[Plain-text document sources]
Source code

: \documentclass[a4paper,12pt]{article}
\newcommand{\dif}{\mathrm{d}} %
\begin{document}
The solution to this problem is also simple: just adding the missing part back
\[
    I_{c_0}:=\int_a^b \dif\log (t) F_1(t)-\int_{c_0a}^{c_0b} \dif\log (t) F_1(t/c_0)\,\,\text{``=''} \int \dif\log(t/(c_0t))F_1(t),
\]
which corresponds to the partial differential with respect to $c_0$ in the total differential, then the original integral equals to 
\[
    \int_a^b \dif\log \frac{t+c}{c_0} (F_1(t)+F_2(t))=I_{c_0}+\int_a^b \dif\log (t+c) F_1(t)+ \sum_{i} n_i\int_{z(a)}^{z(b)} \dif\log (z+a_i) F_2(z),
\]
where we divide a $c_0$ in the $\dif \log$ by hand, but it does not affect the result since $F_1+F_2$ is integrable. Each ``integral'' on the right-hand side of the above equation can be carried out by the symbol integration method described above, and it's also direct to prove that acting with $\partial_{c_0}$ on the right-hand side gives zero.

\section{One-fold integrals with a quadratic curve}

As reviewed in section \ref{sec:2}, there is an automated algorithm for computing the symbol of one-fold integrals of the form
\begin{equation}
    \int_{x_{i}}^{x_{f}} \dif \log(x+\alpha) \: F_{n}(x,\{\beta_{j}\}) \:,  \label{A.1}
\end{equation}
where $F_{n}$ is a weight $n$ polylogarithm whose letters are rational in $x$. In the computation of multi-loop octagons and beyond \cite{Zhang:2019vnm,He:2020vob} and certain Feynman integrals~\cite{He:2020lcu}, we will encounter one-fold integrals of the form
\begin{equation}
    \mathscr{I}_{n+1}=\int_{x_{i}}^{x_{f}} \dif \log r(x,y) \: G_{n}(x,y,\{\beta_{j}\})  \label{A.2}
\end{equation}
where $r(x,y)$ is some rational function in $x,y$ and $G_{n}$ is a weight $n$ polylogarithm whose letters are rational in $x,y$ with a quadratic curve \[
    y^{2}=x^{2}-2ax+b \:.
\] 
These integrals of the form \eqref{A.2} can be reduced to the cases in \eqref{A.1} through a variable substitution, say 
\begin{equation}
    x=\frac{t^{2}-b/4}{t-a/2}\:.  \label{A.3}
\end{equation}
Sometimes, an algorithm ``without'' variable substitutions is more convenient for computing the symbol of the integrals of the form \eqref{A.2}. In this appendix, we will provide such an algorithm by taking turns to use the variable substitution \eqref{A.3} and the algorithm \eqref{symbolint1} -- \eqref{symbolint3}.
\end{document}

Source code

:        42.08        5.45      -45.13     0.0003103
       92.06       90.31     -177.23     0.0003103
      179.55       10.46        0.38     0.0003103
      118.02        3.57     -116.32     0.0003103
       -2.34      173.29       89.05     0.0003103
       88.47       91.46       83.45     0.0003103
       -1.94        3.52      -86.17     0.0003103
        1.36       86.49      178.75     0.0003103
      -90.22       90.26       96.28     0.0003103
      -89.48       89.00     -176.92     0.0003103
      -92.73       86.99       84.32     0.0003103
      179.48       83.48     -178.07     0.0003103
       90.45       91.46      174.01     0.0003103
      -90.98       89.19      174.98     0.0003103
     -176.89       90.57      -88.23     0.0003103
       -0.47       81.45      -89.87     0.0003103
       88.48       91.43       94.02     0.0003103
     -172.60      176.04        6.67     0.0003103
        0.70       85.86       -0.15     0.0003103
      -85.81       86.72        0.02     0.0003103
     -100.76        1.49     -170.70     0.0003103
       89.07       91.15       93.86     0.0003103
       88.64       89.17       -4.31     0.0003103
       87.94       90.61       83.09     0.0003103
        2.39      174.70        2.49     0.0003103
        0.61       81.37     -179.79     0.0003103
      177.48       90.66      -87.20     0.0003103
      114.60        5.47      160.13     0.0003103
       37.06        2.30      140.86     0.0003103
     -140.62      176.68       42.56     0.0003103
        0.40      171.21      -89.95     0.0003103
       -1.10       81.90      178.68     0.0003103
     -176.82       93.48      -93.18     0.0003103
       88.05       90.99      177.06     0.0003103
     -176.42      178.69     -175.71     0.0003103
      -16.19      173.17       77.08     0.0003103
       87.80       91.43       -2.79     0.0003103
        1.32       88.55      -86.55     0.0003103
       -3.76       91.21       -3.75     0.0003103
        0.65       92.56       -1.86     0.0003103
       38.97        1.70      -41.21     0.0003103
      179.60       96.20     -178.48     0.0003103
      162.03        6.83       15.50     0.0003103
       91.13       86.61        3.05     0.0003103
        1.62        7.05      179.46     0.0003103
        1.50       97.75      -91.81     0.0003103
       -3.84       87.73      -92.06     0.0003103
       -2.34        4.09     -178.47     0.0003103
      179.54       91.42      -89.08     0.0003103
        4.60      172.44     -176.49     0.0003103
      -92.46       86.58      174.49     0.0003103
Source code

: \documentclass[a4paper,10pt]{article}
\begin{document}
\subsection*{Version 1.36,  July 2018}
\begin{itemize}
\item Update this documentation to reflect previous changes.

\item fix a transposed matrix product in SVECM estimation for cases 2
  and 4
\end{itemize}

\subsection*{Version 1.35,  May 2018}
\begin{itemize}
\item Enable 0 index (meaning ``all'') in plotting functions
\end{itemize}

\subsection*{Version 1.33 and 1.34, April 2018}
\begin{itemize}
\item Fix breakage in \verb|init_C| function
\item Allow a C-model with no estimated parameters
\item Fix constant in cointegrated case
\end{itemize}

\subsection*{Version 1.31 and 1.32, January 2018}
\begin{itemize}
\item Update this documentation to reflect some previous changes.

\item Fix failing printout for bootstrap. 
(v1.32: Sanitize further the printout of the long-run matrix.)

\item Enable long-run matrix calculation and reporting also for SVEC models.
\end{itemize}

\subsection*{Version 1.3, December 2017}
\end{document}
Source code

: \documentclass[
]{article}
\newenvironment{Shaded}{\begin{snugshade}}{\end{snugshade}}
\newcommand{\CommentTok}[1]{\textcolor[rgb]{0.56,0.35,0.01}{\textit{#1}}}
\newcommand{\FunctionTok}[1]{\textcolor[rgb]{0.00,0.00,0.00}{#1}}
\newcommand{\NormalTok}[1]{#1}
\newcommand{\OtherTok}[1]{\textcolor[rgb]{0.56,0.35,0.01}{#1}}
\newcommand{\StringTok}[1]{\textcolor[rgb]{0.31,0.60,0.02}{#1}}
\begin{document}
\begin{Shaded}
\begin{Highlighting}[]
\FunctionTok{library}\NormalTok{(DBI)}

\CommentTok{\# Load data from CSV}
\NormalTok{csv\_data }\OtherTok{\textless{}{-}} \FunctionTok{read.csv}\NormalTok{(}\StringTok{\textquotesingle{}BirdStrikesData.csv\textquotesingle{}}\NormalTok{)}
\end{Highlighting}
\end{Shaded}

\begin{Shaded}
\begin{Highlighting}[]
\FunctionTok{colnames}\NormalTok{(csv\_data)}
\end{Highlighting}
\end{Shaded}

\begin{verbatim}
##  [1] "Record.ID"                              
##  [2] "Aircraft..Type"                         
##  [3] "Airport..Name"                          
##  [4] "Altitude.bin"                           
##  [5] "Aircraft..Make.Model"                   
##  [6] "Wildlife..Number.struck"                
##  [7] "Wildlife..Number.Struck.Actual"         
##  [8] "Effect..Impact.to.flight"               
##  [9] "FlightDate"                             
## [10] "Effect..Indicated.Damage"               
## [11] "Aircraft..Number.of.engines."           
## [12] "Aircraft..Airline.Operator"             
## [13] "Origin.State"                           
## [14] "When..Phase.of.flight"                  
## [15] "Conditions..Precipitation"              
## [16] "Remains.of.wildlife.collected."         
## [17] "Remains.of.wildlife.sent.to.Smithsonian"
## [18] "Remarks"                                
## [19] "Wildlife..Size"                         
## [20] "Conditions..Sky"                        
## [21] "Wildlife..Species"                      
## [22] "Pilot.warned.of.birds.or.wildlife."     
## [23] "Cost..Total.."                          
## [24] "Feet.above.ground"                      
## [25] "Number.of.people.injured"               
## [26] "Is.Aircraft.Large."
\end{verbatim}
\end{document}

--- ACTIVITY ---
Select the lines from the entries that include the word "FunctionTok".

--- SOLUTION BELOW ---
\newcommand{\FunctionTok}[1]{\textcolor[rgb]{0.00,0.00,0.00}{#1}}
\FunctionTok{library}\NormalTok{(DBI)}
\NormalTok{csv\_data }\OtherTok{\textless{}{-}} \FunctionTok{read.csv}\NormalTok{(}\StringTok{\textquotesingle{}BirdStrikesData.csv\textquotesingle{}}\NormalTok{)}
\FunctionTok{colnames}\NormalTok{(csv\_data)}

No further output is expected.